“The Last of Us” Makes Video Game Adaptations Hot, and Queer

The groundbreaking series and other game-inspired shows are leaning into LGBTQ storylines and characters

As The Last of Us season finale looms (ratings for HBOMax’s hit post-apocalyptic action-drama have decent odds of competing with Oscars viewership when it airs Sunday), the impact of the groundbreaking thriller about a (real!) zombifying fungus is crystallizing.

Over eight deftly-crafted episodes, show co-creators Craig Mazin and Neil Druckmann have lain waste to the idea that video games can’t translate to meaningful narrative series, which gamers have been saying for a long time. “It was always going to happen eventually,” wrote Ryan Coogan in the Independent. “The dorks won the culture wars a long time ago; now that we live in a world where most of our mothers can identify Rocket Raccoon on sight, it was only a matter of time before gamers managed to shed the decades-old image of a maladjusted Dorito-stained gremlin living in their mother’s basement.”

True, The Last of Us wasn’t just any video game: The much-lauded, multi-award-winning title was a standout upon its release in 2013, and 2020’s The Last of Us 2 went boldly forward from there (we’ll get to that). But the masterful way the show’s first season courted both seasoned gamers and newcomers sets a high bar for all the other game-inspired shows and movies in the pipeline. There sure are a lot of them, shaping up to fill the inevitable void when viewers succumb to Marvel and DC ennui. Apple TV+ is even rolling out a Taron Egerton-starring Tetris movie, billing it as a “Cold War-era thriller on steroids.”

You’ve got to hope Mazin and Druckmann are basking in the impact the series has had in the industry and the timeliness of its surprisingly emotional storylines. It’s been hugely heartening to see, as the GOP continues its noxious war on gay, trans, and nonbinary people, that this gore-splattered zombie thriller embraces its LGBTQ+ characters, moving miles away from a genre that nearly a decade ago spawned the misogynist hatefest known as Gamergate.

Episode three, dubbed “Long Long Time,” is already widely viewed as the show’s masterpiece. It barely included the series leads, diverting into a love story between Bill (Nick Offerman) and Frank (Murray Bartlett), while episode seven saw Ellie’s (Bella Ramsey) friendship with fledgling Firefly Riley (Storm Reid) deepen into a kiss before things inevitably go south.

Furthermore, TLOU stars the proudly nonbinary Ramsey, who’s celebrated the “gay army” defending her against online homophobes. Meanwhile, Pedro Pascal, the internet’s daddy, has been a nimble defender of his young co-star.

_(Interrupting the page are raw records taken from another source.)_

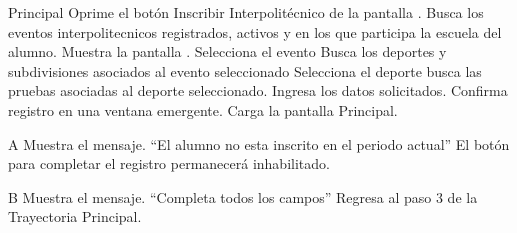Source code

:     \begin{UCtrayectoria}{Principal}
    \UCpaso[\UCactor] Oprime el botón Inscribir Interpolitécnico de la pantalla .
    \UCpaso Busca los eventos interpolitecnicos registrados, activos y en los que participa la escuela del alumno.
    \UCpaso Muestra la pantalla .
	\UCpaso[\UCactor] Selecciona el evento 
	\UCpaso Busca los deportes y subdivisiones asociados al evento seleccionado
	\UCpaso[\UCactor] Selecciona el deporte
    \UCpaso busca las pruebas asociadas al deporte seleccionado.
    \UCpaso[\UCactor] Ingresa los datos solicitados.  
    \UCpaso Confirma registro en una ventana emergente.
    \UCpaso Carga la pantalla Principal.
    \end{UCtrayectoria}
    
	\begin{UCtrayectoriaA}{A}{}
		\UCpaso Muestra el mensaje. “El alumno no esta inscrito en el periodo actual”
		\UCpaso El botón para completar el registro permanecerá inhabilitado.

	\end{UCtrayectoriaA}
	
	\begin{UCtrayectoriaA}{B}{}
		\UCpaso Muestra el mensaje. “Completa todos los campos”
		\UCpaso Regresa al paso 3 de la Trayectoria Principal.

	\end{UCtrayectoriaA}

Reid, for her part, has called homophobic criticism and review-bombing “nonsense,” in a Buzzfeed article that also nicely rounds up delighted fan reactions to her awesome, if doomed, kiss with Ramsey in a post-apocalyptic mall.

As the series heads into production on its second season, things are going to get even spicier. The Last of Us 2 (the game) spawned its own backlash for including a non-gender-conforming female character, a trans character and an exploration of Ellie’s relationship with Dina, a girl who has (maybe?) already been spotted in the show’s Jackson, Wyoming episode.

Twitter can’t wait.

It remains to be seen how queer any of this year’s other game adaptations are, but it’d be surprising if at least some didn’t have an LGBTQ+ presence. Meanwhile, two game titles that haven’t yet been picked up, Mass Effect and Dragon Age, have queer character options, my gaming sources tell me. Get on that, screenwriters! Netflix’s animated Dragon Age: Absolution, an expansion of the game narrative, certainly leans into its queer storylines.

So the gauntlet has been thrown down to bigoted gamers: The future of The Last of Us – and, mark my words, other adaptations – is gonna be queer as hell. Learn to embrace it or miss out on the year you’ve been waiting for.